The monies owed, which include court fines, prosecutors’ costs, and compensation orders, has doubled since the start of 2015 when the figure stood at £571 million.

Opening of the Legal Year at Westminster Abbey
Lord Chief Justice Lord Burnett of Maldon has suggested reducing the size of juries to clear crown court backlogs (Aaron Chown/PA)

This comes as the Lord Chief Justice suggested on Monday that reducing the size of trial juries would help clear the backlog of crown court cases.
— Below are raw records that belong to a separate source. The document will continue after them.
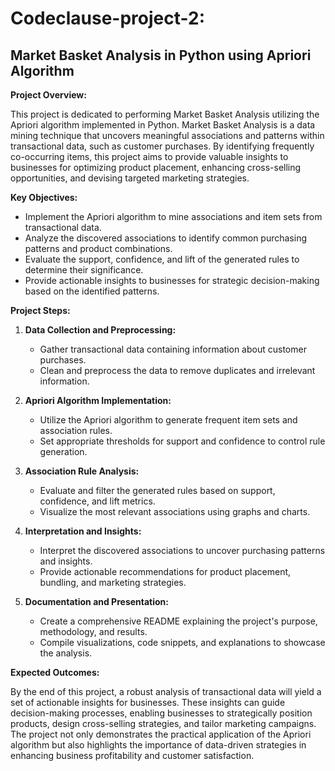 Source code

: # Codeclause-project-2:
## Market Basket Analysis in Python using Apriori Algorithm

**Project Overview:**

This project is dedicated to performing Market Basket Analysis utilizing the Apriori algorithm implemented in Python. Market Basket Analysis is a data mining technique that uncovers meaningful associations and patterns within transactional data, such as customer purchases. By identifying frequently co-occurring items, this project aims to provide valuable insights to businesses for optimizing product placement, enhancing cross-selling opportunities, and devising targeted marketing strategies.

**Key Objectives:**

- Implement the Apriori algorithm to mine associations and item sets from transactional data.
- Analyze the discovered associations to identify common purchasing patterns and product combinations.
- Evaluate the support, confidence, and lift of the generated rules to determine their significance.
- Provide actionable insights to businesses for strategic decision-making based on the identified patterns.

**Project Steps:**

1. **Data Collection and Preprocessing:**
   - Gather transactional data containing information about customer purchases.
   - Clean and preprocess the data to remove duplicates and irrelevant information.

2. **Apriori Algorithm Implementation:**
   - Utilize the Apriori algorithm to generate frequent item sets and association rules.
   - Set appropriate thresholds for support and confidence to control rule generation.

3. **Association Rule Analysis:**
   - Evaluate and filter the generated rules based on support, confidence, and lift metrics.
   - Visualize the most relevant associations using graphs and charts.

4. **Interpretation and Insights:**
   - Interpret the discovered associations to uncover purchasing patterns and insights.
   - Provide actionable recommendations for product placement, bundling, and marketing strategies.

5. **Documentation and Presentation:**
   - Create a comprehensive README explaining the project's purpose, methodology, and results.
   - Compile visualizations, code snippets, and explanations to showcase the analysis.

**Expected Outcomes:**

By the end of this project, a robust analysis of transactional data will yield a set of actionable insights for businesses. These insights can guide decision-making processes, enabling businesses to strategically position products, design cross-selling strategies, and tailor marketing campaigns. The project not only demonstrates the practical application of the Apriori algorithm but also highlights the importance of data-driven strategies in enhancing business profitability and customer satisfaction.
Lord Burnett of Maldon, the most senior judge in England and Wales, told the Daily Telegraph newspaper that the “deeply damaging” delays in the justice system were caused by years of budget cuts exacerbated by the pandemic.

This impacted rape conviction figures, with the number of suspects convicted of rape or lesser offences in England and Wales being at the lowest level since records began in 2019-20.

The latest Crown Prosecution Service (CPS) figures for 2019-20 show 1,439 suspects were convicted of rape or lesser offences in England and Wales last year – down from 1,925 the previous year.

This comes despite reports of adult rape to police almost doubling since 2015-16.

The Government pledged to return to 2016 figures by the end of the current Parliament in the long-awaited Rape Review published this month.

MoJ statistics cataloguing outstanding crown court cases began in 2014.